Miami Dolphins

Tanking Dolphins turn to Josh Rosen for some respectability

Josh Rosen will start at quarterback for the Dolphins on Sunday against the Dallas Cowboys as Miami tries to turn around a historically bad start.

The inept Miami Dolphins are making a change at quarterback this week in an attempt to turn around their fledgling season.

Head coach Brian Flores has decided to start Josh Rosen against the Dallas Cowboys on Sunday over Ryan Fitzpatrick, who started the first two games. Rosen will be the 21st different quarterback to start for Miami since Dan Marino’s retirement after the 1999 season.

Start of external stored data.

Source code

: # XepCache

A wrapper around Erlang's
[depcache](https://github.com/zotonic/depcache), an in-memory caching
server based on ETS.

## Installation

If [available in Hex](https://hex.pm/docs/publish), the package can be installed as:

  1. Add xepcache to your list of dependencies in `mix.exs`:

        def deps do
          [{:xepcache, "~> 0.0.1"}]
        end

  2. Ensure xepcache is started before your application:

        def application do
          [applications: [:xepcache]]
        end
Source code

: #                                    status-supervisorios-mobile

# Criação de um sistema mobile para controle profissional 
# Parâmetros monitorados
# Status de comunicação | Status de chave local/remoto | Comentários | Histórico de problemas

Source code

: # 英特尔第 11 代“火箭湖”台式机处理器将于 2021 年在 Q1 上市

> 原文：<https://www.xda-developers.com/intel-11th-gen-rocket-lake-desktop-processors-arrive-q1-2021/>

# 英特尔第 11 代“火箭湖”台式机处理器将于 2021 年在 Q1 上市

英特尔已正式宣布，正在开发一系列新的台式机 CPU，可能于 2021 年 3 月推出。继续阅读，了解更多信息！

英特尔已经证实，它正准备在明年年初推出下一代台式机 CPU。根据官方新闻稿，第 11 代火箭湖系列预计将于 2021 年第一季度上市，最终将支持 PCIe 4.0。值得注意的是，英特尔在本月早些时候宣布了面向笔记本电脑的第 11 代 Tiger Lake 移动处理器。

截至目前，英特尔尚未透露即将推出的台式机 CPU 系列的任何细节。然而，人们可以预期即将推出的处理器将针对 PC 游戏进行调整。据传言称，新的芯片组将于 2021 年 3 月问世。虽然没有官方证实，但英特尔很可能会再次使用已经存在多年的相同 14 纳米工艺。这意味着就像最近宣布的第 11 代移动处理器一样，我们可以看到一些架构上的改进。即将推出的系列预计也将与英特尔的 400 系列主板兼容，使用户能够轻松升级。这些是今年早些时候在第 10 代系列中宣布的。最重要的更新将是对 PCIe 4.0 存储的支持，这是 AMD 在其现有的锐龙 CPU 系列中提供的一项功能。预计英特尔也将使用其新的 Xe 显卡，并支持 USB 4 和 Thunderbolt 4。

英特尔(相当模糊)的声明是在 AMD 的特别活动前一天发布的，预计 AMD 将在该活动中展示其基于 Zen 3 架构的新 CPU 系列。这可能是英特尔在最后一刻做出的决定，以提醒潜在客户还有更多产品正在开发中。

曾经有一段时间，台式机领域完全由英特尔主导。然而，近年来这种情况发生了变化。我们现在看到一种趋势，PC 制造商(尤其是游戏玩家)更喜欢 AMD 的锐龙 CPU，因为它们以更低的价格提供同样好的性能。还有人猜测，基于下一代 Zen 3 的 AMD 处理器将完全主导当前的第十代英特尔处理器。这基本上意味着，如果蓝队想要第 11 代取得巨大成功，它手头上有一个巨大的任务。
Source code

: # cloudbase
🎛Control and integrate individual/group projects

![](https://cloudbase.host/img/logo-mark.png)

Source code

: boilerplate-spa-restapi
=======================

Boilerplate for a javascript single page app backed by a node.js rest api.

It’s already been a historical season for the Dolphins for all the wrong reasons. In Week 1 against the Ravens, they gave up 59 points and lost by 49, both franchise records. Then they suffered a 43-0 shutout against the Patriots last week. Not since the 1973 New Orleans Saints has a team begun the season with a -92 point differential through the first two games.

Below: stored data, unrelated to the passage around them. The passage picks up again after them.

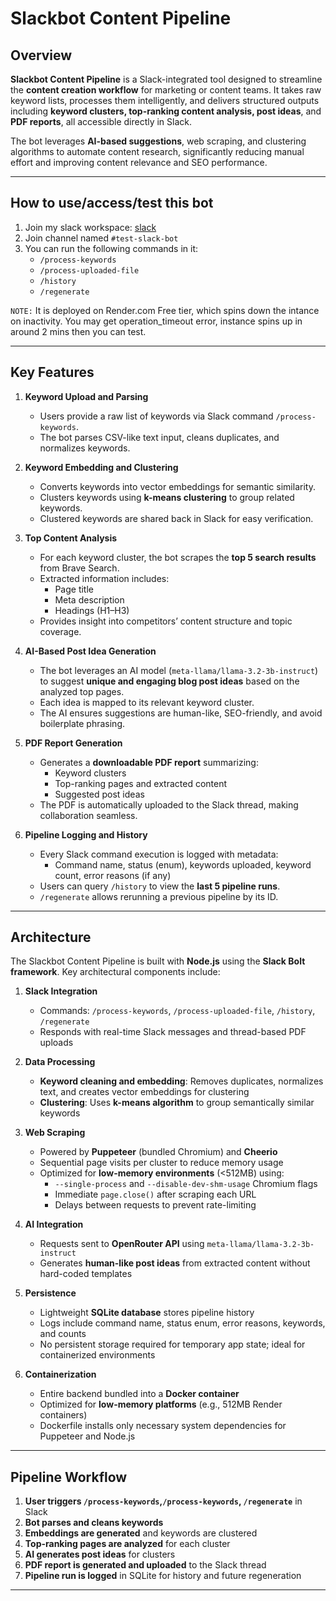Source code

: # Slackbot Content Pipeline

## Overview

**Slackbot Content Pipeline** is a Slack-integrated tool designed to streamline the **content creation workflow** for marketing or content teams. It takes raw keyword lists, processes them intelligently, and delivers structured outputs including **keyword clusters, top-ranking content analysis, post ideas**, and **PDF reports**, all accessible directly in Slack.

The bot leverages **AI-based suggestions**, web scraping, and clustering algorithms to automate content research, significantly reducing manual effort and improving content relevance and SEO performance.

---

## How to use/access/test this bot

1. Join my slack workspace: [slack](https://join.slack.com/t/krishnasworks-tcs8479/shared_invite/zt-3fc35ktdj-FJW~JN9~ivptyPuYmrHTLA)
2. Join channel named `#test-slack-bot`
3. You can run the following commands in it:
   - `/process-keywords`
   - `/process-uploaded-file`
   - `/history`
   - `/regenerate`
  
`NOTE:` It is deployed on Render.com Free tier, which spins down the intance on inactivity. You may get operation_timeout error, instance spins up in around 2 mins then you can test.

---

## Key Features

1. **Keyword Upload and Parsing**
   - Users provide a raw list of keywords via Slack command `/process-keywords`.
   - The bot parses CSV-like text input, cleans duplicates, and normalizes keywords.

2. **Keyword Embedding and Clustering**
   - Converts keywords into vector embeddings for semantic similarity.
   - Clusters keywords using **k-means clustering** to group related keywords.
   - Clustered keywords are shared back in Slack for easy verification.

3. **Top Content Analysis**
   - For each keyword cluster, the bot scrapes the **top 5 search results** from Brave Search.
   - Extracted information includes:
     - Page title
     - Meta description
     - Headings (H1–H3)
   - Provides insight into competitors’ content structure and topic coverage.

4. **AI-Based Post Idea Generation**
   - The bot leverages an AI model (`meta-llama/llama-3.2-3b-instruct`) to suggest **unique and engaging blog post ideas** based on the analyzed top pages.
   - Each idea is mapped to its relevant keyword cluster.
   - The AI ensures suggestions are human-like, SEO-friendly, and avoid boilerplate phrasing.

5. **PDF Report Generation**
   - Generates a **downloadable PDF report** summarizing:
     - Keyword clusters
     - Top-ranking pages and extracted content
     - Suggested post ideas
   - The PDF is automatically uploaded to the Slack thread, making collaboration seamless.

6. **Pipeline Logging and History**
   - Every Slack command execution is logged with metadata:
     - Command name, status (enum), keywords uploaded, keyword count, error reasons (if any)
   - Users can query `/history` to view the **last 5 pipeline runs**.
   - `/regenerate` allows rerunning a previous pipeline by its ID.

---

## Architecture

The Slackbot Content Pipeline is built with **Node.js** using the **Slack Bolt framework**. Key architectural components include:

1. **Slack Integration**
   - Commands: `/process-keywords`, `/process-uploaded-file`, `/history`, `/regenerate`
   - Responds with real-time Slack messages and thread-based PDF uploads

2. **Data Processing**
   - **Keyword cleaning and embedding**: Removes duplicates, normalizes text, and creates vector embeddings for clustering
   - **Clustering**: Uses **k-means algorithm** to group semantically similar keywords

3. **Web Scraping**
   - Powered by **Puppeteer** (bundled Chromium) and **Cheerio**
   - Sequential page visits per cluster to reduce memory usage
   - Optimized for **low-memory environments** (<512MB) using:
     - `--single-process` and `--disable-dev-shm-usage` Chromium flags
     - Immediate `page.close()` after scraping each URL
     - Delays between requests to prevent rate-limiting

4. **AI Integration**
   - Requests sent to **OpenRouter API** using `meta-llama/llama-3.2-3b-instruct`
   - Generates **human-like post ideas** from extracted content without hard-coded templates

5. **Persistence**
   - Lightweight **SQLite database** stores pipeline history
   - Logs include command name, status enum, error reasons, keywords, and counts
   - No persistent storage required for temporary app state; ideal for containerized environments

6. **Containerization**
   - Entire backend bundled into a **Docker container**
   - Optimized for **low-memory platforms** (e.g., 512MB Render containers)
   - Dockerfile installs only necessary system dependencies for Puppeteer and Node.js

---

## Pipeline Workflow

1. **User triggers `/process-keywords`,`/process-keywords`, `/regenerate`** in Slack
2. **Bot parses and cleans keywords**
3. **Embeddings are generated** and keywords are clustered
4. **Top-ranking pages are analyzed** for each cluster
5. **AI generates post ideas** for clusters
6. **PDF report is generated and uploaded** to the Slack thread
7. **Pipeline run is logged** in SQLite for history and future regeneration

---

Miami has managed to do it in an 0-2 start, with both losses coming at home, no less. No team since the 1970 merger had lost back-to-back games by 40 or more points. Only three (those Saints, the 1970 Oilers and 1990 Browns) even had two such losses over an entire season.

The NFL record for worst point differential in a season is -287 by the notoriously bad 1976 Buccaneers, who finished 0-14. Miami is already nearly a third of the way to that record after two weeks.

The performance at quarterback is one of the reasons why. Fitzpatrick is completing 50 percent of his passes so far this season and ranks last among 33 qualified quarterbacks with a 39.9 passer rating. On Sunday against New England, he threw for just 89 yards and three interceptions before being replaced by Rosen with nine minutes remaining in the fourth quarter. One of those turnovers, however, wasn’t his fault. The ball hit running back Kalen Ballage right in the hands before he bobbled it into the arms of Patriots linebacker Jamie Collins, who ran it back for a touchdown.

Rosen was little better, completing 7-18 passes in mop-up duty on Sunday. He also turned the ball over on the game’s final play after he was hit while attempting a pass and it landed in the arms of Collins once again. But after the game, Flores did something he was reluctant to do in training camp: he paid his young quarterback a complement.

“I thought we could have helped him out by catching a couple of those passes,” Flores said on Monday. “And look, he turned it over at the end. He could have thrown that ball away that he got dinged on. But overall when you’re in the game in that situation, it’s pass, pass, pass. You’re not really managing the game. You’re just trying to push the ball downfield to create some plays, and I thought he did a good job of that.”

Flores made the change on Thursday, but it won’t matter who calls the plays in the Dolphins huddle if the rest of the team doesn’t start playing better. The offensive line gave up seven sacks on Sunday, a consequence of the front office trading away their best tackle, Laremy Tunsil, right before the season started. The defense has allowed 102 points, last in the league, and forced only one turnover. They also got worse this week when they traded away arguably their best defensive back, Minkah Fitzpatrick.

The Dolphins are already installed as 21.5-point underdogs to the Cowboys. Rosen starting the game won’t significantly change that line. The Dolphins are in full-on tank mode, and neither quarterback is in any position to succeed. The only good news in South Florida is that the team has three first-round picks in next year’s draft and two more in the second round. They also have two first-rounders in 2021. By then, the roster will look drastically different than it does now.